(Task brief) Comb the records below for the string "menampilkan" and copy each line where it turns up.

== Records for this task

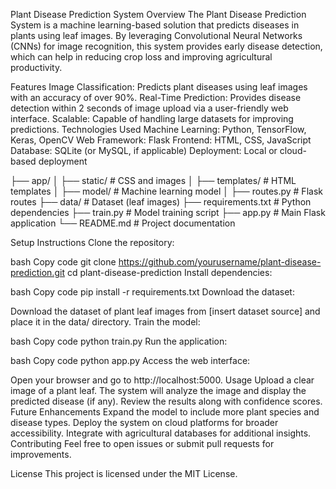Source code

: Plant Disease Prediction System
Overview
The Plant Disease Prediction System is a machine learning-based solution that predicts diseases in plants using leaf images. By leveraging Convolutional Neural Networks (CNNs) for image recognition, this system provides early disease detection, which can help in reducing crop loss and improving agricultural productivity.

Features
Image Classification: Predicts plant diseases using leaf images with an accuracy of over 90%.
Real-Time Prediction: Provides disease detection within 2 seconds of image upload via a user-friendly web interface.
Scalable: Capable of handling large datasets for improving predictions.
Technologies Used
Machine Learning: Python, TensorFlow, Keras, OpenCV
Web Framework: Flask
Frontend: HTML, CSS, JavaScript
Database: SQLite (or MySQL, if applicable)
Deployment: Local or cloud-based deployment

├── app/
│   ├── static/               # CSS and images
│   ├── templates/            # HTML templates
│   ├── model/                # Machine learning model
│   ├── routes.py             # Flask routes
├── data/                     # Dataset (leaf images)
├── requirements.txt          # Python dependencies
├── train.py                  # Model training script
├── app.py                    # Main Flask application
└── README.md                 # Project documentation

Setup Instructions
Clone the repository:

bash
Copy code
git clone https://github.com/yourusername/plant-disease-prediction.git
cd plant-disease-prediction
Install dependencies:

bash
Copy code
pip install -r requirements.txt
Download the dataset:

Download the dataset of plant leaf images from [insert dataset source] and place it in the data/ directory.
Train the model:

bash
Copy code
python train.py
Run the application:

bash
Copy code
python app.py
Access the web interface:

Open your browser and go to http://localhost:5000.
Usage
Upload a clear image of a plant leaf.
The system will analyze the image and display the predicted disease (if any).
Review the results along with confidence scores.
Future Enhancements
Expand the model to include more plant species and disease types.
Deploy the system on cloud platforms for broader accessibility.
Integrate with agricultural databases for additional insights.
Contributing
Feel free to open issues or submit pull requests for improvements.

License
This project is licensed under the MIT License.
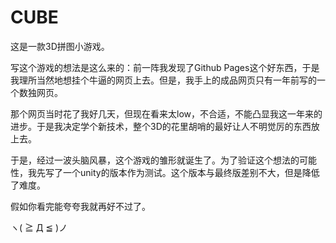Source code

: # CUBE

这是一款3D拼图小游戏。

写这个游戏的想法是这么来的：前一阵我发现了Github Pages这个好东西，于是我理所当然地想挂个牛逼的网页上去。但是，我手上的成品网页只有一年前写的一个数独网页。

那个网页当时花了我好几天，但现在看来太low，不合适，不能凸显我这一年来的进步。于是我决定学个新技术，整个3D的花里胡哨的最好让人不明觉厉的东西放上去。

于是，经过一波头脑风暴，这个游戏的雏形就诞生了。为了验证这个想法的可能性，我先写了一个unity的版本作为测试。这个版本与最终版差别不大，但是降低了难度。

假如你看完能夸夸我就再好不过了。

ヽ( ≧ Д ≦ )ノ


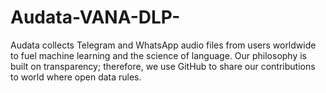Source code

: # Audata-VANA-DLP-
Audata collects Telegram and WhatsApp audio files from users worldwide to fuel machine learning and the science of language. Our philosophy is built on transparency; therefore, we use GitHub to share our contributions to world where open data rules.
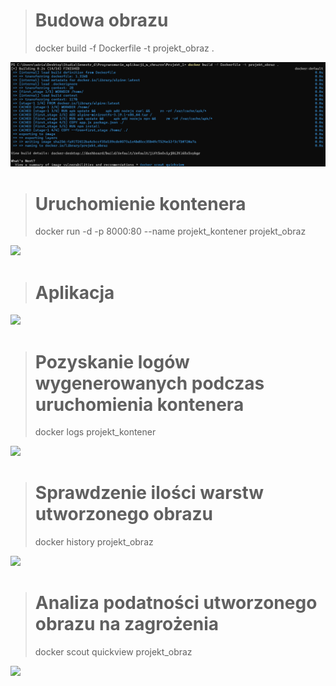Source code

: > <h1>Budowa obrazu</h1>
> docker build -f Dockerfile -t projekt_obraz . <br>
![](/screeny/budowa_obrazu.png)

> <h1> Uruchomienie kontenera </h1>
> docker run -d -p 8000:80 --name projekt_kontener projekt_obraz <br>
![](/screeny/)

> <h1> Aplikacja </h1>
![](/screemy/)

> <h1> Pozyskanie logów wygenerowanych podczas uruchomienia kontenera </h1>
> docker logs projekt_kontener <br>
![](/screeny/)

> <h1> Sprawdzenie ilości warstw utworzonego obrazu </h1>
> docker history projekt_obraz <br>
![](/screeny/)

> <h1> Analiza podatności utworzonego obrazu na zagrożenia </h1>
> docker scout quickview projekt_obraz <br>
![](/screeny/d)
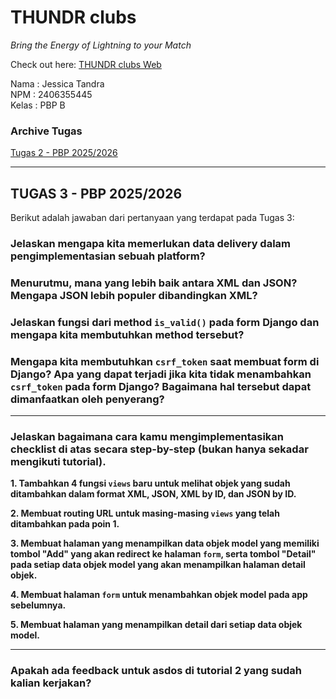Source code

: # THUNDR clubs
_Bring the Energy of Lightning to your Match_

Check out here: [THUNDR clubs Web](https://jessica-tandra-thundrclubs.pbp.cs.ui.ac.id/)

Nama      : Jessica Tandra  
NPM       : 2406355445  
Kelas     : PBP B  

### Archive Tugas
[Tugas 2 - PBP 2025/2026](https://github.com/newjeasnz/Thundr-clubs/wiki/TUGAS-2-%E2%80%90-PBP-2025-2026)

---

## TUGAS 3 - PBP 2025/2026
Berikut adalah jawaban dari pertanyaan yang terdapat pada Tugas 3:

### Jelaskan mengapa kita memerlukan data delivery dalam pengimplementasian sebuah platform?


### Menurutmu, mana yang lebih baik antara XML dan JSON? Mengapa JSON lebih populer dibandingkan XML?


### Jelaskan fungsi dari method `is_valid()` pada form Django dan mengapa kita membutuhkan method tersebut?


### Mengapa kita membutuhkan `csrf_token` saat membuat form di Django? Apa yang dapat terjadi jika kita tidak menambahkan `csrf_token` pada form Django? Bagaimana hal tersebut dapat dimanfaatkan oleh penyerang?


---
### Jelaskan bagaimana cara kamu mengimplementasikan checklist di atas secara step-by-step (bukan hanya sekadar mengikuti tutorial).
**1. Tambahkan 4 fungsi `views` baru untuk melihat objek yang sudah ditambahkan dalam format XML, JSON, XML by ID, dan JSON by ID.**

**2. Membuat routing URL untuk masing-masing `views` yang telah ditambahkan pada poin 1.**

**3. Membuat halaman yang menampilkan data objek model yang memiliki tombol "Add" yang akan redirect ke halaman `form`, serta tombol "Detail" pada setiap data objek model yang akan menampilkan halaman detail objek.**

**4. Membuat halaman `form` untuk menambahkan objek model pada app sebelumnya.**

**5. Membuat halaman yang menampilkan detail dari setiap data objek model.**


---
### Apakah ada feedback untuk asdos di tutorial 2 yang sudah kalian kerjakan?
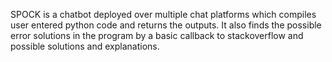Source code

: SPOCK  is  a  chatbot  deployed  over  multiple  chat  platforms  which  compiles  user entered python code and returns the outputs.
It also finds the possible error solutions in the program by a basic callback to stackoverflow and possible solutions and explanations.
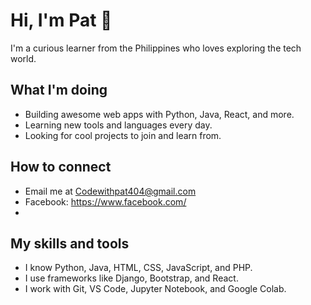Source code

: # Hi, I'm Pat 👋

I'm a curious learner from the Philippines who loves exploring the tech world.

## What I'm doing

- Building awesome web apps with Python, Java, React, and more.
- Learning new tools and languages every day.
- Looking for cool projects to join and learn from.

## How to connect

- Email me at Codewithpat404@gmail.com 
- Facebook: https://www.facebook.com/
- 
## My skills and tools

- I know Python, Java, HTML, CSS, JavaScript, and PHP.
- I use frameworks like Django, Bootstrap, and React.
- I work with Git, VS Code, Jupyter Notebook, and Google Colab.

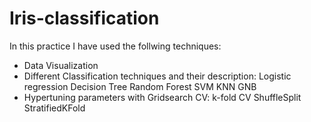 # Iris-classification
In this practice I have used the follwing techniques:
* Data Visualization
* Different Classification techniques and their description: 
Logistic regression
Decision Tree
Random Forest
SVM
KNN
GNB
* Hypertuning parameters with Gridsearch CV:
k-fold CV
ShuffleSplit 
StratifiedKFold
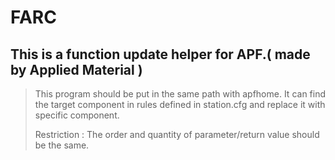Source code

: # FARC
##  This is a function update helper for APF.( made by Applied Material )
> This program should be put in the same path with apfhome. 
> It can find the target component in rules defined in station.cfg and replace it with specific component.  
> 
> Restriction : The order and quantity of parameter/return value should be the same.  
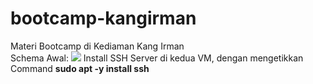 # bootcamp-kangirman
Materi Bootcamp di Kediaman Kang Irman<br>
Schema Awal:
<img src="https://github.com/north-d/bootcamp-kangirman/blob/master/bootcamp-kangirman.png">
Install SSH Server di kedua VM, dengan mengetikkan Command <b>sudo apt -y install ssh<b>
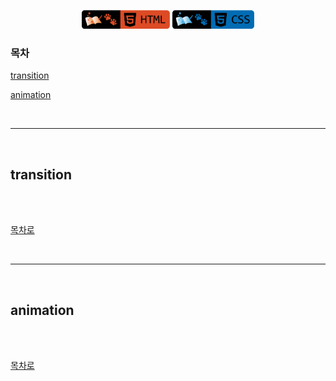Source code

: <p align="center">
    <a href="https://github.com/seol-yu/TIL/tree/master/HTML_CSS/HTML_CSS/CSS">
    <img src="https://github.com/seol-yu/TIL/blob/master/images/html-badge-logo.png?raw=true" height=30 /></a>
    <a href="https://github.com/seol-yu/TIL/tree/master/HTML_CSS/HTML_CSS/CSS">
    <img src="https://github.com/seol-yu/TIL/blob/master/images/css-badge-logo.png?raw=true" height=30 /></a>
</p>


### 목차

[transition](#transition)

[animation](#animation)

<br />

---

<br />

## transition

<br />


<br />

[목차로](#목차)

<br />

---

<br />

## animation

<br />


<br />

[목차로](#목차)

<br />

====

(Solution to this exercise)
**3. Membuat halaman yang menampilkan data objek model yang memiliki tombol "Add" yang akan redirect ke halaman `form`, serta tombol "Detail" pada setiap data objek model yang akan menampilkan halaman detail objek.**
**5. Membuat halaman yang menampilkan detail dari setiap data objek model.**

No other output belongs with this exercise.